Afinal, não é também a religião um mecanismo de controlo mental?

As ocupações permitidas à mulher: nenhuma que envolva a razão, pois a mulher não a tem.

A circuncisão e excisão feminina.

O casamento inegualitário para a mulher.

A impureza constante devido ao período.

A obrigação de satisfação sexual do homem, nenhuma para a mulher…

A desprotecção perante a justiça da mulher, quer em crimes sexuais como abuso físico e financeiro.

O corpo de uma mulher, especialmente a vagina, não lhe pertence! É “comprada” pelo marido na hora do casamento.

A lista é interminável, bem como as referências corânicas, do hadith, dos califas e família do profeta, quer para o islão wahibita, como para o shiita…
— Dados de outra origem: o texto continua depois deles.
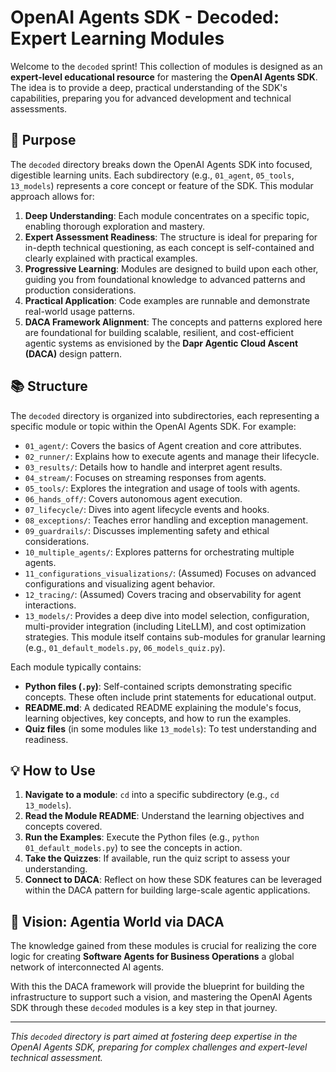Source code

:# OpenAI Agents SDK - Decoded: Expert Learning Modules

Welcome to the `decoded` sprint! This collection of modules is designed as an **expert-level educational resource** for mastering the **OpenAI Agents SDK**. The idea is to provide a deep, practical understanding of the SDK's capabilities, preparing you for advanced development and technical assessments.

## 🎯 Purpose

The `decoded` directory breaks down the OpenAI Agents SDK into focused, digestible learning units. Each subdirectory (e.g., `01_agent`, `05_tools`, `13_models`) represents a core concept or feature of the SDK. This modular approach allows for:

1.  **Deep Understanding**: Each module concentrates on a specific topic, enabling thorough exploration and mastery.
2.  **Expert Assessment Readiness**: The structure is ideal for preparing for in-depth technical questioning, as each concept is self-contained and clearly explained with practical examples.
3.  **Progressive Learning**: Modules are designed to build upon each other, guiding you from foundational knowledge to advanced patterns and production considerations.
4.  **Practical Application**: Code examples are runnable and demonstrate real-world usage patterns.
5.  **DACA Framework Alignment**: The concepts and patterns explored here are foundational for building scalable, resilient, and cost-efficient agentic systems as envisioned by the **Dapr Agentic Cloud Ascent (DACA)** design pattern.

## 📚 Structure

The `decoded` directory is organized into subdirectories, each representing a specific module or topic within the OpenAI Agents SDK. For example:

-   `01_agent/`: Covers the basics of Agent creation and core attributes.
-   `02_runner/`: Explains how to execute agents and manage their lifecycle.
-   `03_results/`: Details how to handle and interpret agent results.
-   `04_stream/`: Focuses on streaming responses from agents.
-   `05_tools/`: Explores the integration and usage of tools with agents.
-   `06_hands_off/`: Covers autonomous agent execution.
-   `07_lifecycle/`: Dives into agent lifecycle events and hooks.
-   `08_exceptions/`: Teaches error handling and exception management.
-   `09_guardrails/`: Discusses implementing safety and ethical considerations.
-   `10_multiple_agents/`: Explores patterns for orchestrating multiple agents.
-   `11_configurations_visualizations/`: (Assumed) Focuses on advanced configurations and visualizing agent behavior.
-   `12_tracing/`: (Assumed) Covers tracing and observability for agent interactions.
-   `13_models/`: Provides a deep dive into model selection, configuration, multi-provider integration (including LiteLLM), and cost optimization strategies. This module itself contains sub-modules for granular learning (e.g., `01_default_models.py`, `06_models_quiz.py`).

Each module typically contains:

-   **Python files (`.py`)**: Self-contained scripts demonstrating specific concepts. These often include print statements for educational output.
-   **README.md**: A dedicated README explaining the module's focus, learning objectives, key concepts, and how to run the examples.
-   **Quiz files** (in some modules like `13_models`): To test understanding and readiness.

## 💡 How to Use

1.  **Navigate to a module**: `cd` into a specific subdirectory (e.g., `cd 13_models`).
2.  **Read the Module README**: Understand the learning objectives and concepts covered.
3.  **Run the Examples**: Execute the Python files (e.g., `python 01_default_models.py`) to see the concepts in action.
4.  **Take the Quizzes**: If available, run the quiz script to assess your understanding.
5.  **Connect to DACA**: Reflect on how these SDK features can be leveraged within the DACA pattern for building large-scale agentic applications.

## 🚀 Vision: Agentia World via DACA

The knowledge gained from these modules is crucial for realizing the core logic for creating **Software Agents for Business Operations** a global network of interconnected AI agents. 

With this the DACA framework will provide the blueprint for building the infrastructure to support such a vision, and mastering the OpenAI Agents SDK through these `decoded` modules is a key step in that journey.

---

_This `decoded` directory is part aimed at fostering deep expertise in the OpenAI Agents SDK, preparing for complex challenges and expert-level technical assessment._

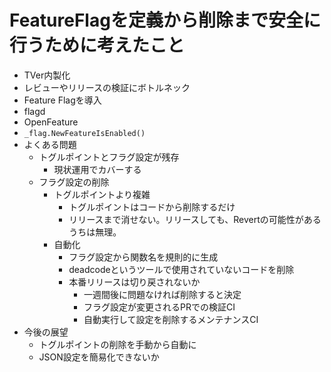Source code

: # FeatureFlagを定義から削除まで安全に行うために考えたこと

- TVer内製化
- レビューやリリースの検証にボトルネック
- Feature Flagを導入
- flagd
- OpenFeature
- `_flag.NewFeatureIsEnabled()`
- よくある問題
  - トグルポイントとフラグ設定が残存
    - 現状運用でカバーする
  - フラグ設定の削除
    - トグルポイントより複雑
      - トグルポイントはコードから削除するだけ
      - リリースまで消せない。リリースしても、Revertの可能性があるうちは無理。
    - 自動化
      - フラグ設定から関数名を規則的に生成
      - deadcodeというツールで使用されていないコードを削除
      - 本番リリースは切り戻されないか
        - 一週間後に問題なければ削除すると決定
        - フラグ設定が変更されるPRでの検証CI
        - 自動実行して設定を削除するメンテナンスCI
- 今後の展望
  - トグルポイントの削除を手動から自動に
  - JSON設定を簡易化できないか
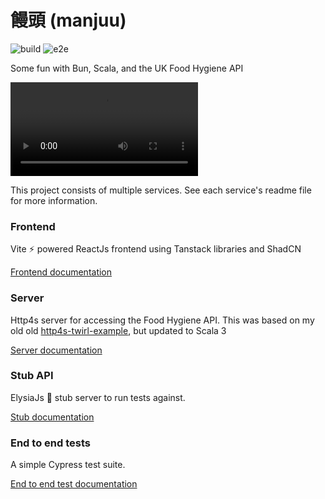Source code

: # 饅頭 (manjuu)

![build](https://github.com/rawtoast/manjuu/actions/workflows/build.yml/badge.svg)
![e2e](https://github.com/rawtoast/manjuu/actions/workflows/e2e.yml/badge.svg)

Some fun with Bun, Scala, and the UK Food Hygiene API

![demo](./assets/demo.mov)

This project consists of multiple services. See each service's readme file for more information.

### Frontend

Vite ⚡ powered ReactJs frontend using Tanstack libraries and ShadCN

[Frontend documentation](frontend/README.md)

### Server

Http4s server for accessing the Food Hygiene API. This was based on my old old [http4s-twirl-example](https://github.com/RawToast/http4s-twirl-example), but updated to Scala 3

[Server documentation](server/README.md)

### Stub API

ElysiaJs 🦊 stub server to run tests against.

[Stub documentation](stub-api/README.md)

### End to end tests

A simple Cypress test suite.

[End to end test documentation](e2e/README.md)
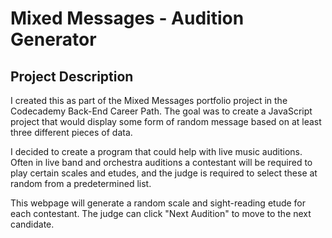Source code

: # Mixed Messages - Audition Generator

## Project Description
I created this as part of the Mixed Messages portfolio project in the Codecademy Back-End Career Path.  The goal was to create a JavaScript project that would display some form of random message based on at least three different pieces of data.

I decided to create a program that could help with live music auditions.  Often in live band and orchestra auditions a contestant will be required to play certain scales and etudes, and the judge is required to select these at random from a predetermined list.

This webpage will generate a random scale and sight-reading etude for each contestant.  The judge can click "Next Audition" to move to the next candidate.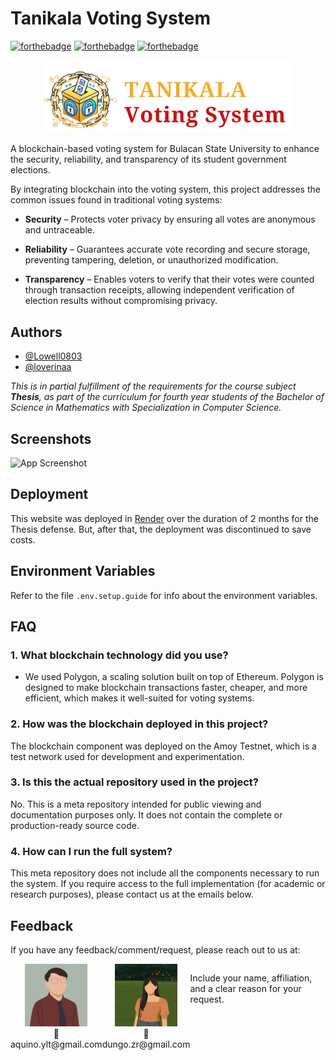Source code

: 
# Tanikala Voting System
[![forthebadge](https://forthebadge.com/images/badges/made-with-javascript.svg)](https://forthebadge.com)
[![forthebadge](https://forthebadge.com/images/badges/run-with-allowance-money.svg)](https://forthebadge.com)
[![forthebadge](https://forthebadge.com/images/badges/powered-by-coffee.svg)](https://forthebadge.com)

<p align="center">
  <img src="./readme-img/logo-tanikala.png" alt="Logo" width="400"/>
</p>

A blockchain-based voting system for Bulacan State University to enhance the security, reliability, and transparency of its student government elections.

By integrating blockchain into the voting system, this project addresses the common issues found in traditional voting systems:

- **Security** – Protects voter privacy by ensuring all votes are anonymous and untraceable.

- **Reliability** – Guarantees accurate vote recording and secure storage, preventing tampering, deletion, or unauthorized modification.

- **Transparency** – Enables voters to verify that their votes were counted through transaction receipts, allowing independent verification of election results without compromising privacy.

## Authors
- [@Lowell0803](https://github.com/Lowell0803)
- [@loverinaa](https://www.github.com/loverinaa)

*This is in partial fulfillment of the requirements for the course subject **Thesis**, as part of the curriculum for fourth year students of the Bachelor of Science in Mathematics with Specialization in Computer Science.*

## Screenshots

![App Screenshot](https://via.placeholder.com/468x300?text=App+Screenshot+Here)

## Deployment

This website was deployed in [Render](render.com) over the duration of 2 months for the Thesis defense. But, after that, the deployment was discontinued to save costs.  

## Environment Variables

Refer to the file `.env.setup.guide` for info about the environment variables.
## FAQ

### 1. What blockchain technology did you use?
- We used Polygon, a scaling solution built on top of Ethereum. Polygon is designed to make blockchain transactions faster, cheaper, and more efficient, which makes it well-suited for voting systems.
### 2. How was the blockchain deployed in this project?
The blockchain component was deployed on the Amoy Testnet, which is a test network used for development and experimentation.
### 3. Is this the actual repository used in the project?
No. This is a meta repository intended for public viewing and documentation purposes only. It does not contain the complete or production-ready source code.
### 4. How can I run the full system?
This meta repository does not include all the components necessary to run the system. If you require access to the full implementation (for academic or research purposes), please contact us at the emails below.

## Feedback

If you have any feedback/comment/request, please reach out to us at:  

<div style="display:flex; justify-content: center;">
  <div style="text-align: center;">
    <img src="./readme-img/yvan.png" width="100"/><br/>
    💌 aquino.ylt@gmail.com
  </div>
  <div style="text-align: center;">
    <img src="./readme-img/zari.png" width="100"/><br/>
    💌 dungo.zr@gmail.com
  </div>
<div>

Include your name, affiliation, and a clear reason for your request.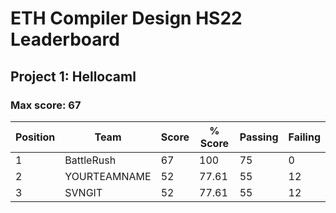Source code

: # ETH Compiler Design HS22 Leaderboard

## Project 1: Hellocaml

### Max score: 67

| Position | Team | Score | % Score | Passing | Failing |
| --- | --- | --- | --- | --- | --- |
| 1| BattleRush | 67 | 100 | 75 | 0 |
| 2| YOURTEAMNAME | 52 | 77.61 | 55 | 12 |
| 3| SVNGIT | 52 | 77.61 | 55 | 12 |


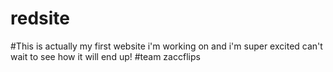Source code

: # redsite
#This is actually my first website i'm working on and i'm super excited can't wait to see how it will end up!
#team zaccflips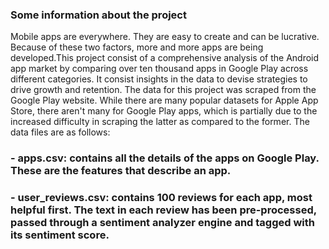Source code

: ### Some information about the project
Mobile apps are everywhere. They are easy to create and can be lucrative. Because of these two factors, more and more apps are being developed.This project consist of a comprehensive analysis of the Android app market by comparing over ten thousand apps in Google Play across different categories. It consist insights in the data to devise strategies to drive growth and retention. The data for this project was scraped from the Google Play website. While there are many popular datasets for Apple App Store, there aren't many for Google Play apps, which is partially due to the increased difficulty in scraping the latter as compared to the former. The data files are as follows:

### - apps.csv: contains all the details of the apps on Google Play. These are the features that describe an app.
### - user_reviews.csv: contains 100 reviews for each app, most helpful first. The text in each review has been pre-processed, passed through a sentiment analyzer engine and tagged with its sentiment score.
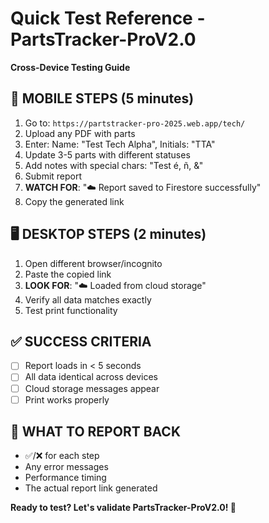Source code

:# Quick Test Reference - PartsTracker-ProV2.0
**Cross-Device Testing Guide**

## 📱 **MOBILE STEPS** (5 minutes)
1. Go to: `https://partstracker-pro-2025.web.app/tech/`
2. Upload any PDF with parts
3. Enter: Name: "Test Tech Alpha", Initials: "TTA"
4. Update 3-5 parts with different statuses
5. Add notes with special chars: "Test é, ñ, &"
6. Submit report
7. **WATCH FOR**: "☁️ Report saved to Firestore successfully"
8. Copy the generated link

## 🖥️ **DESKTOP STEPS** (2 minutes)
1. Open different browser/incognito
2. Paste the copied link
3. **LOOK FOR**: "☁️ Loaded from cloud storage"
4. Verify all data matches exactly
5. Test print functionality

## ✅ **SUCCESS CRITERIA**
- [ ] Report loads in < 5 seconds
- [ ] All data identical across devices
- [ ] Cloud storage messages appear
- [ ] Print works properly

## 🐛 **WHAT TO REPORT BACK**
- ✅/❌ for each step
- Any error messages
- Performance timing
- The actual report link generated

**Ready to test? Let's validate PartsTracker-ProV2.0! 🚀**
Querer justificar determinadas posições ocidentais sobre a cultura muçulmana, com somente citações do alcorão é como pedir a um muçulmano que seja como um protestante cristão perante o catolicismo… Coisa que lhe é impossível porque a própria palavra do profeta, garante que seja a classe teológica a protectora da palavra… Além disso, Maomé ao deixar um códice escrito, (assunto ainda por cima difícil de investigar… dado que cópias antigas do corão que se afastassem da ortodoxia foram simplesmente eliminadas… embora hoje haja descobertas arqueológicas que prometem algumas revelações… com muita polémica e furor para os clérigos muçulmanos (infiéis a decidirem o que é o corão?!)), desacelerou efectivamente a capacidade de mudança da religião muçulmana, em contraste com a religião cristã onde o rito precedeu as escrituras, tornando possível a igreja católica e ortodoxa na forma actual.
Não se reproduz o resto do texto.